Now, his weeks don’t build toward a big game. They build toward a performance. He’s gone from smashmouth football to slam poetry.
One of Lattimore’s most powerful poems is reminiscent of Oscar Brown Jr.’s “Bid ‘em in!”
It’s called “Popcorn Man,” and Lattimore delivers it with the voice of a hawker at a lynching.
His words, as he did when barreling through defenders on a field, take your breath away.
“Popcorn! Lemonade! Peanuts! Peanuts! Lemonade! Lemonade!
“New people joining in take a look, take a pic,
“But don’t stand under the body because the blood might drip.
“Now don’t be shy, have some fun, make some friends.
“Get your picnic blanket out, lay it down for your kids.”
‘Take care of your soul as well’
Before he and his wife Miranda left South Carolina, he said he was “just floating.”
“Being Marcus Lattimore was the resume, the only credential that I needed,” he said.
But being Marcus was about being more, about not limiting himself, about finding a new hole to throw himself headlong into.
“Mastery is not exclusive to one discipline,” he said. “If you became a collegiate football player, that means you have a mindset geared toward mastery and you can put that mindset into …”
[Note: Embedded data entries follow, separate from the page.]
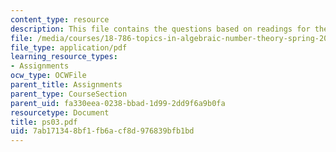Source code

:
 ```yaml
---
content_type: resource
description: This file contains the questions based on readings for the course.
file: /media/courses/18-786-topics-in-algebraic-number-theory-spring-2006/7ab171348bf1fb6acf8d976839bfb1bd_ps03.pdf
file_type: application/pdf
learning_resource_types:
- Assignments
ocw_type: OCWFile
parent_title: Assignments
parent_type: CourseSection
parent_uid: fa330eea-0238-bbad-1d99-2dd9f6a9b0fa
resourcetype: Document
title: ps03.pdf
uid: 7ab17134-8bf1-fb6a-cf8d-976839bfb1bd
---
```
Anything. Into anything. Into the arts.
He tells college athletes now to pursue their passion after playing.
Having embarked on his own path, he doesn’t presume to know what’s best for others, so he doesn’t offer these players advice, exactly. He says they all have to find their own answers inside themselves when their playing days end, as they will, one way or another.
And he says to give it time.
“There may be a uniqueness inside you or a quirk or a hobby that you divested in years ago, that may want to reawaken, that may want to come back out,” he said. “Allow those things that you had to put down because of your investment in becoming a great football player, allow those things that you used to love doing, allow them time to start to blossom again.”
The running back says there is no rush.
“Maybe you want to go to Wall Street, that’s cool,” he said. “Or get a real job. But take care of your soul as well.”